Dear List,
I've received a query from a medievalist who is interested in applying OCR to manuscripts. I'm not really aware of recent work in this area and I'm wondering what, if anything, is being done at this time or in the recent past. Last time I looked into it good OCR from handwritten texts was a long way off - for nicely written, straight English text, to say nothing of heavily abbreviated medieval Latin or Old English writing. But I'd be delighted to be proven wrong.
Thanks! Dot
-- *************************************** Dot Porter, University of Kentucky ##### Program Coordinator Collaboratory for Research in Computing for Humanities http://www.rch.uky.edu Center for Visualization and Virtual Environments http://www.vis.uky.edu dporter@uky.edu 859-257-1257 x.82115 ***************************************
Melissa Terras is the great expert on this, of course, along with our own Arianna Ciula and Paul Stokes.

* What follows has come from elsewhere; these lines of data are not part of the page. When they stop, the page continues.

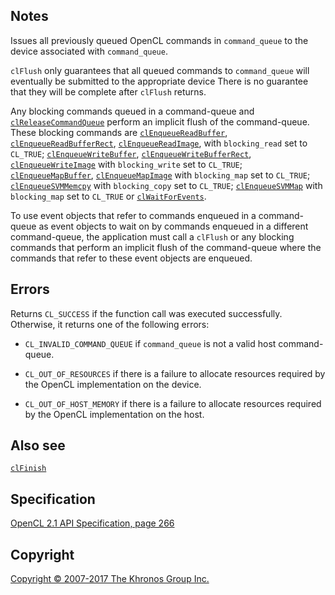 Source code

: Notes
-----

Issues all previously queued OpenCL commands in `command_queue` to the
device associated with `command_queue`.

`clFlush` only guarantees that all queued commands to `command_queue`
will eventually be submitted to the appropriate device There is no
guarantee that they will be complete after `clFlush` returns.

Any blocking commands queued in a command-queue and
[`clReleaseCommandQueue`](clReleaseCommandQueue.html) perform an
implicit flush of the command-queue. These blocking commands are
[`clEnqueueReadBuffer`](clEnqueueReadBuffer.html),
[`clEnqueueReadBufferRect`](clEnqueueReadBufferRect.html),
[`clEnqueueReadImage`](clEnqueueReadImage.html), with `blocking_read`
set to `CL_TRUE`; [`clEnqueueWriteBuffer`](clEnqueueWriteBuffer.html),
[`clEnqueueWriteBufferRect`](clEnqueueWriteBufferRect.html),
[`clEnqueueWriteImage`](clEnqueueWriteImage.html) with `blocking_write`
set to `CL_TRUE`; [`clEnqueueMapBuffer`](clEnqueueMapBuffer.html),
[`clEnqueueMapImage`](clEnqueueMapImage.html) with `blocking_map` set to
`CL_TRUE`; [`clEnqueueSVMMemcpy`](clEnqueueSVMMemcpy.html) with
`blocking_copy` set to `CL_TRUE`;
[`clEnqueueSVMMap`](clEnqueueSVMMap.html) with `blocking_map` set to
`CL_TRUE` or [`clWaitForEvents`](clWaitForEvents.html).

To use event objects that refer to commands enqueued in a command-queue
as event objects to wait on by commands enqueued in a different
command-queue, the application must call a `clFlush` or any blocking
commands that perform an implicit flush of the command-queue where the
commands that refer to these event objects are enqueued.

Errors
------

Returns `CL_SUCCESS` if the function call was executed successfully.
Otherwise, it returns one of the following errors:

-   `CL_INVALID_COMMAND_QUEUE` if `command_queue` is not a valid host
    command-queue.

-   `CL_OUT_OF_RESOURCES` if there is a failure to allocate resources
    required by the OpenCL implementation on the device.

-   `CL_OUT_OF_HOST_MEMORY` if there is a failure to allocate resources
    required by the OpenCL implementation on the host.

Also see
--------

[`clFinish`](clFinish.html)

Specification
-------------

[OpenCL 2.1 API Specification, page
266](https://www.khronos.org/registry/cl/specs/opencl-2.1.pdf#page=266)

Copyright
---------

[Copyright © 2007-2017 The Khronos Group Inc.](copyright.html)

My understanding from a talk I heard her give last year in London is that it is a holy grail of OCR companies, but nowhere near practical.
I'm not an expert on the current state of this field, but I believe the approach currently is at best to assist humans in the interpretation of characters by looking for patterns that can be highlighted, rather than attempt to replace humans in interpret strings of manuscript text. So in this regard something like how we used to use photocopiers to increase contrast or different types of light to emphasis different types of strokes or ink. But now going farther than this in looking for patterns that can then be approved or interpreted by a human.
So my sense is that if the question is "can I use a computer to avoid keying the content of this manuscript into a computer?" the answer is no. But if the question is "can I use a computer to help me recognise, interpret, or classify aspects or characters in this script?" the answer is yes depending on the specific issues you are looking at analysing.
Good convenient starting places on the current state of the field are the articles in DM by Paul Stokes (newly published in DM 3: http://www.digitalmedievalist.org/journal/3/stokes/) and Arianna Ciula (DM 1: http://www.digitalmedievalist.org/journal/1.1/ciula/)%5B1]. We have a review coming of Terras's book _Image to Interpretation: An intelligent system to aid historians in reading the Vindolanda texts_ (Oxford: 2006).
-dan
[1] If you haven't been to the DM site in a while, you'll see it has been improved and reorganised. Old URLs for journal articles should still work however.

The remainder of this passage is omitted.